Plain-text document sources

BEGIN

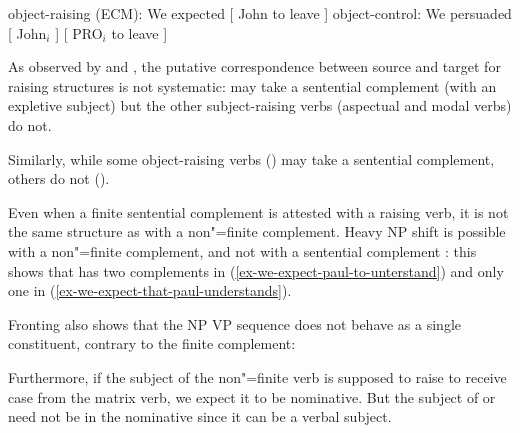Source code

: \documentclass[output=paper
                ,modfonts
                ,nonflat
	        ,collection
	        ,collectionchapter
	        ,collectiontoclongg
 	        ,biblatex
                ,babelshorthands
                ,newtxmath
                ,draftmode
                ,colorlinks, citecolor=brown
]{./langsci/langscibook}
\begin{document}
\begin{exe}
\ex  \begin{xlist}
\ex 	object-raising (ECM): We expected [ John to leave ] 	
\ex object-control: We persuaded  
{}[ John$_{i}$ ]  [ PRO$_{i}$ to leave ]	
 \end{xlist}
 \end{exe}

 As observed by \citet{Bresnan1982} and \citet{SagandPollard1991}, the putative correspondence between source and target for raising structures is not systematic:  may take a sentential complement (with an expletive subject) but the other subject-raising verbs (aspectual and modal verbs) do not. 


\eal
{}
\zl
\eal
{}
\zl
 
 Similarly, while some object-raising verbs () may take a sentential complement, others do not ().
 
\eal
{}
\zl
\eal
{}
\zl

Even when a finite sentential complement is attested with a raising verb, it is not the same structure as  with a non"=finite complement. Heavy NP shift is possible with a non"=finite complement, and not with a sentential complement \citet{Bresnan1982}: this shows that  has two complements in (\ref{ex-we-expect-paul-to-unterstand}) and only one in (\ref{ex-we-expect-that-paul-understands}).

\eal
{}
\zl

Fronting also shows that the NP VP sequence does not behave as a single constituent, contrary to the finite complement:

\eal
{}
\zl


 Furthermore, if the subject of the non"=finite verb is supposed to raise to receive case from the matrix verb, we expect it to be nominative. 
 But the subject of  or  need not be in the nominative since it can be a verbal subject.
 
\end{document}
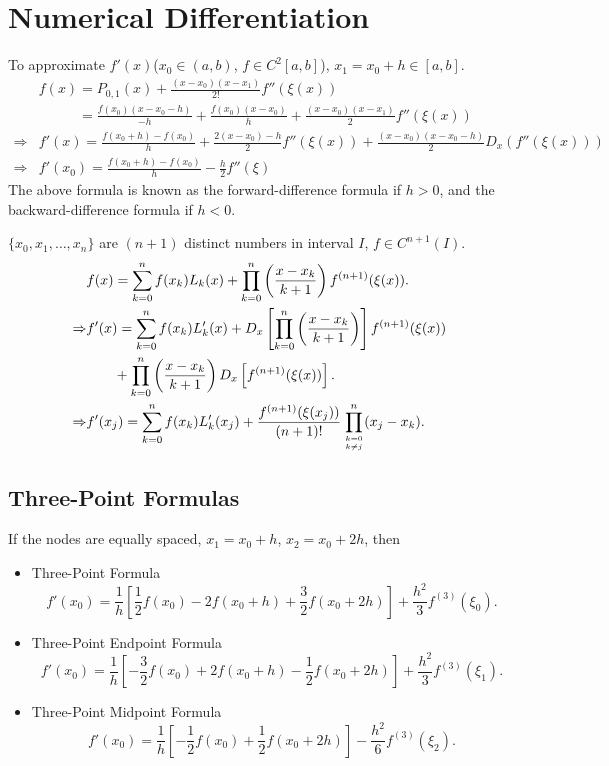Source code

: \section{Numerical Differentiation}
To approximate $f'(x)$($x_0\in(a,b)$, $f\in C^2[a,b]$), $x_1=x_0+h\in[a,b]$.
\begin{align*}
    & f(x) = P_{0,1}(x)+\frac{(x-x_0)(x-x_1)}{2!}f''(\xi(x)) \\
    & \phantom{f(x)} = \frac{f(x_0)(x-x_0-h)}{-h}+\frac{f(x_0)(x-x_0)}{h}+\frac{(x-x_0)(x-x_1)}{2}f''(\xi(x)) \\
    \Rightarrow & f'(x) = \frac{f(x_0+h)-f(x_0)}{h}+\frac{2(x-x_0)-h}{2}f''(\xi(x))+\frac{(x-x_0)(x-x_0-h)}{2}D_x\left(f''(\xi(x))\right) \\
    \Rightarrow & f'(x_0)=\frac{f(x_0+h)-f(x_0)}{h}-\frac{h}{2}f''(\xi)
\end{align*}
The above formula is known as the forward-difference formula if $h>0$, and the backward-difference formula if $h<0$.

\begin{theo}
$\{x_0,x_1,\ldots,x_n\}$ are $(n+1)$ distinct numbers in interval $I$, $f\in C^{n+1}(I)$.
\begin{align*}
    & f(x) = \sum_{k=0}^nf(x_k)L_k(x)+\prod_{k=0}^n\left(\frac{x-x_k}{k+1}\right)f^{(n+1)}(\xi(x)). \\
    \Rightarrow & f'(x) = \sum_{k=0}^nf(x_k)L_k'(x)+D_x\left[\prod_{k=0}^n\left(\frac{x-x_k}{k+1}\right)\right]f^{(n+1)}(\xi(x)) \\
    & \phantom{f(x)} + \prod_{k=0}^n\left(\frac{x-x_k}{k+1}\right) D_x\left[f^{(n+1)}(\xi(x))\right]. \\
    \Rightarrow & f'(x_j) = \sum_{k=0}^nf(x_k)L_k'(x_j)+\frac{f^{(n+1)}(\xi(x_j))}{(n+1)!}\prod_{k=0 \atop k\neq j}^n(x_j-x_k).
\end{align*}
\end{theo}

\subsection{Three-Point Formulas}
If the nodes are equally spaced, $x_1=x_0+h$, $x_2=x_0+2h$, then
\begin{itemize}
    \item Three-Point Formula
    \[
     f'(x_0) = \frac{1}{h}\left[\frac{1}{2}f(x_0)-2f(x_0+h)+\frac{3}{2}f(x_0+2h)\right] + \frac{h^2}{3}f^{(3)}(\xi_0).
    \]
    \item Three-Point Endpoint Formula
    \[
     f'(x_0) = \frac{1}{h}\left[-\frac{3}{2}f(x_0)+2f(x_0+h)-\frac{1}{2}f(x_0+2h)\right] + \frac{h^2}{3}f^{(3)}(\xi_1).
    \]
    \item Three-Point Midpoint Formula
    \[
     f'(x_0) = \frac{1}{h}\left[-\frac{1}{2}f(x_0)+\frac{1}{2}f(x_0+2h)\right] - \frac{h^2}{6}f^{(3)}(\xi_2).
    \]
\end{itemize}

END
BEGIN

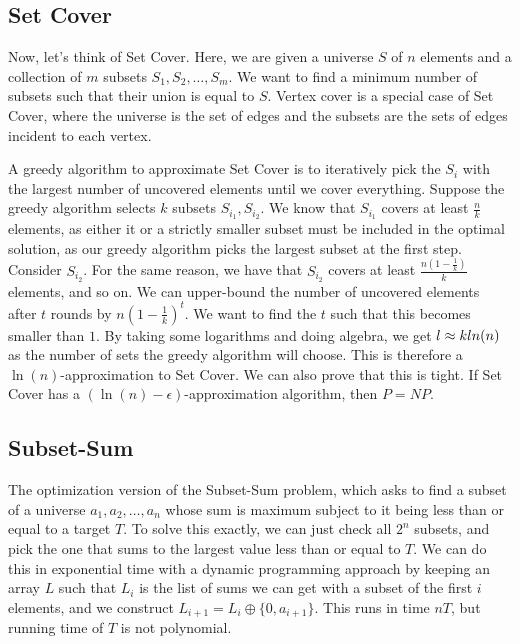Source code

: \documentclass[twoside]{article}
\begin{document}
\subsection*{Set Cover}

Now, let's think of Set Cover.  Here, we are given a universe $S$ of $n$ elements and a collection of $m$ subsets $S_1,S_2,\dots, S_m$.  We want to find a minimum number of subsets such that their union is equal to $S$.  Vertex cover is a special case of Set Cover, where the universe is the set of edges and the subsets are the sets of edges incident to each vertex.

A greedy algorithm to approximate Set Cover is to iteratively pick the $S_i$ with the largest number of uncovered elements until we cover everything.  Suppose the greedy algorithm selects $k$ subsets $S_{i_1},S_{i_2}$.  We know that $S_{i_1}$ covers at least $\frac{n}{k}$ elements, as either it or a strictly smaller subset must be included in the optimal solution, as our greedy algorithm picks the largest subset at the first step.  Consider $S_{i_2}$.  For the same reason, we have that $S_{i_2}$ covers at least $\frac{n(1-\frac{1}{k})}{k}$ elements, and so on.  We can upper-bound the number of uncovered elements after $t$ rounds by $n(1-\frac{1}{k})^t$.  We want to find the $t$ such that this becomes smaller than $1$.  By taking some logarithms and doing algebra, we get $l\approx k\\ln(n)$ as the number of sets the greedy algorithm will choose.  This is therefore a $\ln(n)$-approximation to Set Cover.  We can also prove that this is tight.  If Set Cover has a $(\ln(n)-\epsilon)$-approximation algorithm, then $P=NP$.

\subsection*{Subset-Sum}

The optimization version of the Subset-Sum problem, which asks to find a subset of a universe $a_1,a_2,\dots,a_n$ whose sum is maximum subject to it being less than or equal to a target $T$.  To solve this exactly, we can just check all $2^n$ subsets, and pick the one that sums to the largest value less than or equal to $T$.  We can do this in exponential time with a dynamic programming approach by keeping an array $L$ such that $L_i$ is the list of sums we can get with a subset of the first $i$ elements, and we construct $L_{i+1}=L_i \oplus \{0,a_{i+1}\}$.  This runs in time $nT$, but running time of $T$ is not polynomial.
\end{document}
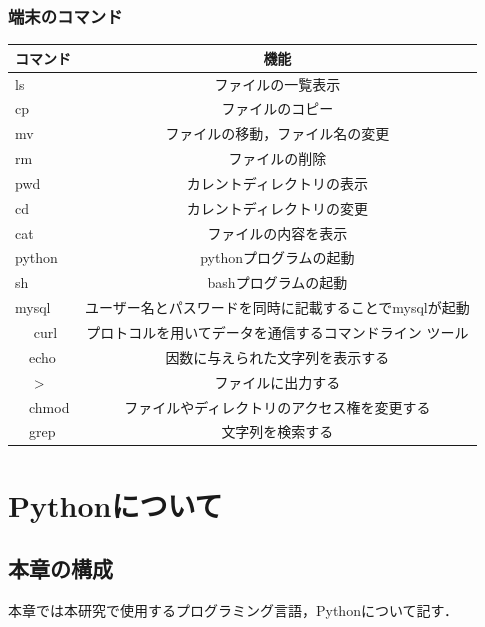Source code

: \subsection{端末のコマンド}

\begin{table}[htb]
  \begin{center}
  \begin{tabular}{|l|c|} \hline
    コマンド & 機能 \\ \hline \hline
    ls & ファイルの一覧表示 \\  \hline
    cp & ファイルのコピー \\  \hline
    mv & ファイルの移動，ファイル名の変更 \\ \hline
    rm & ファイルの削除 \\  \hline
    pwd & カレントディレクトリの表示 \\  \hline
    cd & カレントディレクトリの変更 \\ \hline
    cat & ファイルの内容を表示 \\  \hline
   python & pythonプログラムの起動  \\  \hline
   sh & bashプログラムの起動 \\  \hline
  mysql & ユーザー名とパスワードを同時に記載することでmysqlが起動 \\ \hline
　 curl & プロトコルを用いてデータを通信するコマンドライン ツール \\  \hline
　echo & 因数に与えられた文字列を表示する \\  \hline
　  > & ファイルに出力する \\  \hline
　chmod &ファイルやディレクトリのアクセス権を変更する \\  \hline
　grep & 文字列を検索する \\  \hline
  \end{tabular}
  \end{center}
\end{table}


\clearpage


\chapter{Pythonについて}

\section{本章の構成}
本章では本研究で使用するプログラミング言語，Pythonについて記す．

END

[AIM OF THE EXERCISE] Line count for "finite": count the lines in the records above that hold this word, and give only the number.

[EXERCISE SOLUTION] 3